Anche le banche statunitensi, però, escono con più di un livido. Bank of America ha ottenuto un’approvazione “condizionata” alla riformulazione del piano di remunerazione degli azionisti entro la fine del terzo trimestre. Jp Morgan, Goldman Sachs e Morgan Stanley hanno strappato la promozione per il rotto della cuffia: hanno ridimensionato in extremis i loro piani per ottenere la sufficienza.
Le altre 25 grandi banche esaminate – cinque estere – hanno invece ricevuto senza troppi drammi un via libera ai rispettivi progetti di dividendi o buyback, che la Fed ha giudicato ragionevoli e non dannosi per la salute degli istituti e del sistema finanziario anche in caso di rovesci economici.
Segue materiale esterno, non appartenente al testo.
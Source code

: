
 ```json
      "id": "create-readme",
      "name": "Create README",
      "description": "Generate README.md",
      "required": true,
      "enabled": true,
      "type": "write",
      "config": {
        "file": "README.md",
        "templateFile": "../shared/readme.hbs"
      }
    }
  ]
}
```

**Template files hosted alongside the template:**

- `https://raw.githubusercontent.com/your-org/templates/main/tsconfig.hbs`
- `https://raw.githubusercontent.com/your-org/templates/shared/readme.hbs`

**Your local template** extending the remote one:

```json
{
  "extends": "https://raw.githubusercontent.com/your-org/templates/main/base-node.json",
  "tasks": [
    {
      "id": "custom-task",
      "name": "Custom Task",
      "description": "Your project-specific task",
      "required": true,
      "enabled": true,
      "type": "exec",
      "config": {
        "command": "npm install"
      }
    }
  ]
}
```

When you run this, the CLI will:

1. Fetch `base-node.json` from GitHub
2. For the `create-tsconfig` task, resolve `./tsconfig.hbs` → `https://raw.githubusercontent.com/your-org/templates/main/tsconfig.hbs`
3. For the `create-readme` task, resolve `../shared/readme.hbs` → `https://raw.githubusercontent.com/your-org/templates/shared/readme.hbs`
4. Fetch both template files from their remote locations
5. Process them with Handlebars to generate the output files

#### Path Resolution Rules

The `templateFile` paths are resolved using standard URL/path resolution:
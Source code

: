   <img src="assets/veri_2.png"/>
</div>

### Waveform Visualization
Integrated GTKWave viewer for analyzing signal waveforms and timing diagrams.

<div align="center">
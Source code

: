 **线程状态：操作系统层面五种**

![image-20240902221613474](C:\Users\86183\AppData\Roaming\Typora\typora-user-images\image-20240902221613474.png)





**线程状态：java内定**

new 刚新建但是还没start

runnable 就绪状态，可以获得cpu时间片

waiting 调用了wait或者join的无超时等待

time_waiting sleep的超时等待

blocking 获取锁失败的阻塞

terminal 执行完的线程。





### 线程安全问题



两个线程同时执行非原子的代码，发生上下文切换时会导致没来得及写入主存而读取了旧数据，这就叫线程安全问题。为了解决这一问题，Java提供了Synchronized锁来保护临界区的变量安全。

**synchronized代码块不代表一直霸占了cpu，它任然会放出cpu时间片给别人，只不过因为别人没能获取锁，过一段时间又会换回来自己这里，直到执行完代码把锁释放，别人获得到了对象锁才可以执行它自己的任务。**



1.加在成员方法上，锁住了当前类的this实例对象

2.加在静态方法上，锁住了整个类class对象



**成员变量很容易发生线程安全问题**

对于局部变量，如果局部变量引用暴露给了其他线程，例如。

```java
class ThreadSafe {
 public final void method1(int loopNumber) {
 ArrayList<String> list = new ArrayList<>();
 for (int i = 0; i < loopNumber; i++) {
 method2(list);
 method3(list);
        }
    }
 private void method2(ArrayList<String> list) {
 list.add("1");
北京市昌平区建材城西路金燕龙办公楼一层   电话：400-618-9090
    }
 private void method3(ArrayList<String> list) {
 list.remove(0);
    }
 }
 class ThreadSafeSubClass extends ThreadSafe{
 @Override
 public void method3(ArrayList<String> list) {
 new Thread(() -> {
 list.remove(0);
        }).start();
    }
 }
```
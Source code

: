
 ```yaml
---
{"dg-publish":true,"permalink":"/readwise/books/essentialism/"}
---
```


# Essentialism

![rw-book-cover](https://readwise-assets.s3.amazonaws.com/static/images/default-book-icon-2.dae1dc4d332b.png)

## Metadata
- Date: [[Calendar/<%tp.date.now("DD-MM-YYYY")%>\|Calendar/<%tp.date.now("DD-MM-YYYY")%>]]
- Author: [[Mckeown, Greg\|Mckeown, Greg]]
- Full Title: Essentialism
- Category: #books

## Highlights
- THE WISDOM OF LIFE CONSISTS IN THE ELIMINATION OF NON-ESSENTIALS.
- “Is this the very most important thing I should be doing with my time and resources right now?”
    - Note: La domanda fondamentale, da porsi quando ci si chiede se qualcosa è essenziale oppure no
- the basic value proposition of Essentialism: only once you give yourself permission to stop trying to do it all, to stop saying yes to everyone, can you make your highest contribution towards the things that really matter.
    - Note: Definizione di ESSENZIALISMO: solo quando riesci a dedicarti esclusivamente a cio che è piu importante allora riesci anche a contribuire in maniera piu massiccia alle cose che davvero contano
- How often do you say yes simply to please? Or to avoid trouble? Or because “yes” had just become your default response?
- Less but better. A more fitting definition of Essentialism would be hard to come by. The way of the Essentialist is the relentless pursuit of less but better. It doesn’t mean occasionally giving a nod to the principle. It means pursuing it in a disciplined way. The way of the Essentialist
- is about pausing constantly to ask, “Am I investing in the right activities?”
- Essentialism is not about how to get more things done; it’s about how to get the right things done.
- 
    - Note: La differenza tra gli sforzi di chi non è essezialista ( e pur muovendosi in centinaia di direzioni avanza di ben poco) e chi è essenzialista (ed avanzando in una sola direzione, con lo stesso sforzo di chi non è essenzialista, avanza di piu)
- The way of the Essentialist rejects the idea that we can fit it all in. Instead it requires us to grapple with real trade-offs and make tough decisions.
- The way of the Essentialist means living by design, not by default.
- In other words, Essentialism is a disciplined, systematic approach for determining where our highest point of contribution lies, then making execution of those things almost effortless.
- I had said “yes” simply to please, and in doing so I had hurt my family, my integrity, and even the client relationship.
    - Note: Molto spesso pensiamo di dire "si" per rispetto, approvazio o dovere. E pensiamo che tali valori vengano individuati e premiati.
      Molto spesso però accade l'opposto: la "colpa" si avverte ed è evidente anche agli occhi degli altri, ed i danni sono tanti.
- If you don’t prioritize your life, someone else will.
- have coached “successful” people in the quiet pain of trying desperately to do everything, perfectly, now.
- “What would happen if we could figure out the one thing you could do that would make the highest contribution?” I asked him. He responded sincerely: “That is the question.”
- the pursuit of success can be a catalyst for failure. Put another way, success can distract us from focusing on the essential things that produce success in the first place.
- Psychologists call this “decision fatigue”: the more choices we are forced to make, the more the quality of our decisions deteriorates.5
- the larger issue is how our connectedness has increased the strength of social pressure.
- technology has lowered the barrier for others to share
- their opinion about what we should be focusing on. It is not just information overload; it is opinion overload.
La seconda e più dura prova degli stress test americani verifica il risk management e la governance dei singoli istituti per approvare o meno i progetti di distribuzione del capitale ai soci. Il 5 marzo la Fed aveva già promosso tutti e 31 gli istituti analizzati per il loro rispetto dei requisiti minimi quantitativi, cioè un capitale tier 1 superiore al 5% in caso di una nuova crisi con disoccupazione oltre il 10% e prezzi immobiliari caduti del 25 per cento. Il maggior sospiro di sollievo l’ha tirato Citigroup: bocciata durante tre degli ultimi quattro test, il suo chief executive Michael Corbat aveva minacciato le dimissioni se non fosse passata.